In a previous tutorial, we have explored the use of the k-means clustering algorithm as an unsupervised machine learning technique that seeks to group similar data into distinct clusters, to uncover patterns in the data.

We have, so far, seen how to apply the k-means clustering algorithm to a simple two-dimensional dataset containing distinct clusters, as well as to the problem of image color quantization.

In this tutorial, you are going to learn how to apply OpenCV’s k-means clustering algorithm for the task of image classification.

After completing this tutorial, you will know:

- Why k-means clustering can be applied to image classification.
- How to apply the k-means clustering algorithm to the digit dataset in OpenCV for image classification.
- How to reduce the digit variations due to skew to improve the accuracy of the k-means clustering algorithm for image classification.

Let’s get started.

**Tutorial Overview**

This tutorial is divided into two parts; they are:

- Recap of k-Means Clustering as an Unsupervised Machine Learning Technique
- Applying k-Means Clustering to Image Classification

**Recap of k-Means Clustering as an Unsupervised Machine Learning Technique**

In a previous tutorial, we have been introduced to k-means clustering as an unsupervised learning technique.

We have seen that this technique involves the automatic grouping of data into distinct groups (or clusters), where the data within each cluster are similar to one another but different from those in the other clusters. Its aim is to uncover patterns in the data that may not be apparent before clustering.
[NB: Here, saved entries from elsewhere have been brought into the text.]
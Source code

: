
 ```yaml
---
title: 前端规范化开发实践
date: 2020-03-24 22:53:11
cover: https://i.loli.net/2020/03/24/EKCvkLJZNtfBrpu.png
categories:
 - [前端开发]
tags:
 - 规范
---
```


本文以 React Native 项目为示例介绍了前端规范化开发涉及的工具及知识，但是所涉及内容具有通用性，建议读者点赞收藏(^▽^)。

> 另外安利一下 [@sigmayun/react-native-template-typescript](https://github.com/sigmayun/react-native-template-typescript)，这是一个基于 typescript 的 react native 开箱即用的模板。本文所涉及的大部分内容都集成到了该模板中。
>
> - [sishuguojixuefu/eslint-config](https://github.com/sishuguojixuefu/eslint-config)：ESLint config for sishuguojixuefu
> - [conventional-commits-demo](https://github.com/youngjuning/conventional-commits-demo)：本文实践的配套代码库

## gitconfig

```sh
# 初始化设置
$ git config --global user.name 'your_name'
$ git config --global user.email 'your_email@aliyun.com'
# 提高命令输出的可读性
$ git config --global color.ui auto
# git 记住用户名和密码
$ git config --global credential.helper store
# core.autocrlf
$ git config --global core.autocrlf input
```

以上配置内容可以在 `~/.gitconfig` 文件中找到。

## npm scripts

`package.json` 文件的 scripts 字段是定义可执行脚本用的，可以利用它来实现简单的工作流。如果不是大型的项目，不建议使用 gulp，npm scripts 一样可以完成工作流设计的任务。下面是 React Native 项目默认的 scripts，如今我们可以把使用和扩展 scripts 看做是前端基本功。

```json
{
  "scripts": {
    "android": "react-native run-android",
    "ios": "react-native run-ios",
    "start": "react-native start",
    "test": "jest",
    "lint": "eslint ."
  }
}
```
We have applied the k-means clustering algorithm to a simple two-dimensional dataset containing five clusters with the aim of labelling the data points belonging to each cluster accordingly, and subsequently to the task of color quantization where we have used this algorithm to reduce the number of distinct colors representing an image.
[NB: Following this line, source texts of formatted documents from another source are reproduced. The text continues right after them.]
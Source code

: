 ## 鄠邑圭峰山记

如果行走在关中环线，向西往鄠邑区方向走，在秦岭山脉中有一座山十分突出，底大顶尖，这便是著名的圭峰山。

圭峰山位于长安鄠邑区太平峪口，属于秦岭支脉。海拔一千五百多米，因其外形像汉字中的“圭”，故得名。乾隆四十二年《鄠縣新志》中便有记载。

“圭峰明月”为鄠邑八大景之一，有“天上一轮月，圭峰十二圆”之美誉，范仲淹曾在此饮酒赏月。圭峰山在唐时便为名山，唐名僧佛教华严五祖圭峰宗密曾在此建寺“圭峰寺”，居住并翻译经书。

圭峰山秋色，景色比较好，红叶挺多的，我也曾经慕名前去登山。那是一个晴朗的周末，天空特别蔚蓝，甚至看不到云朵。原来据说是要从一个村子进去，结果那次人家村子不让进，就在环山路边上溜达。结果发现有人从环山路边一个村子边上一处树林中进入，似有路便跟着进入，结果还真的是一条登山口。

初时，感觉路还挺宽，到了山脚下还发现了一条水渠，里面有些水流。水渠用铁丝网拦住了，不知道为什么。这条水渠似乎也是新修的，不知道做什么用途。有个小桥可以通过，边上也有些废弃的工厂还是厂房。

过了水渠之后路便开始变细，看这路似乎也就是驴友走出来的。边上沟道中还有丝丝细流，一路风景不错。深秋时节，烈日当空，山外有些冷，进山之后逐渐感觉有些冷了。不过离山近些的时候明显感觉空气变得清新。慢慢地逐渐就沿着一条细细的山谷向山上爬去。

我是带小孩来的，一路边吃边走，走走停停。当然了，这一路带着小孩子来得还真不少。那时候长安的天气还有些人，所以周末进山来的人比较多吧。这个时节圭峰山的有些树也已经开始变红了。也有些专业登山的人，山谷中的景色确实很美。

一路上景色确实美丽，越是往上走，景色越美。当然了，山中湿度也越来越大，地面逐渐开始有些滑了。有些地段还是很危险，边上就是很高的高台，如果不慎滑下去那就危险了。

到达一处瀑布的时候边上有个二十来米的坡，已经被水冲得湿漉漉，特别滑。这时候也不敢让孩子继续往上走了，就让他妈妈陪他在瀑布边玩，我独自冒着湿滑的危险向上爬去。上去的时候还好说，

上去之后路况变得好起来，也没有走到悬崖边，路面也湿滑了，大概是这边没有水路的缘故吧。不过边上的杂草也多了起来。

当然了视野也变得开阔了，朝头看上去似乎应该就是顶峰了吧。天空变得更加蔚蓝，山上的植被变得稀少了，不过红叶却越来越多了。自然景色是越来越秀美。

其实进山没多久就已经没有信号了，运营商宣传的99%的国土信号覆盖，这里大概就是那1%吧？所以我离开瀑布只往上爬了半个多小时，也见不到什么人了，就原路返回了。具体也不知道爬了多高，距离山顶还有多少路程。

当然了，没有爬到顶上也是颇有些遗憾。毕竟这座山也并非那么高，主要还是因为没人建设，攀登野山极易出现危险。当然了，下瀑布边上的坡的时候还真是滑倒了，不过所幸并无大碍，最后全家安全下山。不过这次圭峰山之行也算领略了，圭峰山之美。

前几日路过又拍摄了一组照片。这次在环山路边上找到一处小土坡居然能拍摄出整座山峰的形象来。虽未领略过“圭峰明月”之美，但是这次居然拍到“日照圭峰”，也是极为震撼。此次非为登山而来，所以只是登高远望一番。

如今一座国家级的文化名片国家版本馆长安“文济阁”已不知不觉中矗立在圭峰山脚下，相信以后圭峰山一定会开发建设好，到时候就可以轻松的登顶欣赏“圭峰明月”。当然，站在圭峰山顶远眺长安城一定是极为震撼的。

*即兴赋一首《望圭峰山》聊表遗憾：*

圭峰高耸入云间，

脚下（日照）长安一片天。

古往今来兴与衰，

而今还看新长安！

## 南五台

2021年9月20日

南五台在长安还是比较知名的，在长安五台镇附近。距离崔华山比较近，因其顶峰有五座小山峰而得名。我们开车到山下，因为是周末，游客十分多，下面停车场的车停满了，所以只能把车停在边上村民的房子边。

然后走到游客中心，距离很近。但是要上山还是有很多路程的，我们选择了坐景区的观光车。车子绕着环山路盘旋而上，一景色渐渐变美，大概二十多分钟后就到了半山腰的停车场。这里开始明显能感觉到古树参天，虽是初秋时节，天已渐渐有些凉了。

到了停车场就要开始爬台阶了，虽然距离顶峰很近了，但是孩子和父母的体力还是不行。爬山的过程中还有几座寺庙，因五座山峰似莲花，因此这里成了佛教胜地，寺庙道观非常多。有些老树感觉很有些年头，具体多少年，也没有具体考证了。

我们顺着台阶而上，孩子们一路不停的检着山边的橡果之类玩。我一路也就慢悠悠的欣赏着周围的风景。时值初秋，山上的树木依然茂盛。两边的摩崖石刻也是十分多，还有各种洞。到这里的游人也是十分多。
In this tutorial, we shall again exploit the strength of k-means clustering in uncovering hidden structures in the data, by applying it to the task of image classification.

For such a task, we will be employing the OpenCV digits dataset introduced in a previous tutorial, where our aim will be to try to group together images of similar handwritten digits in an unsupervised manner (i.e. without making any use of the ground truth label information).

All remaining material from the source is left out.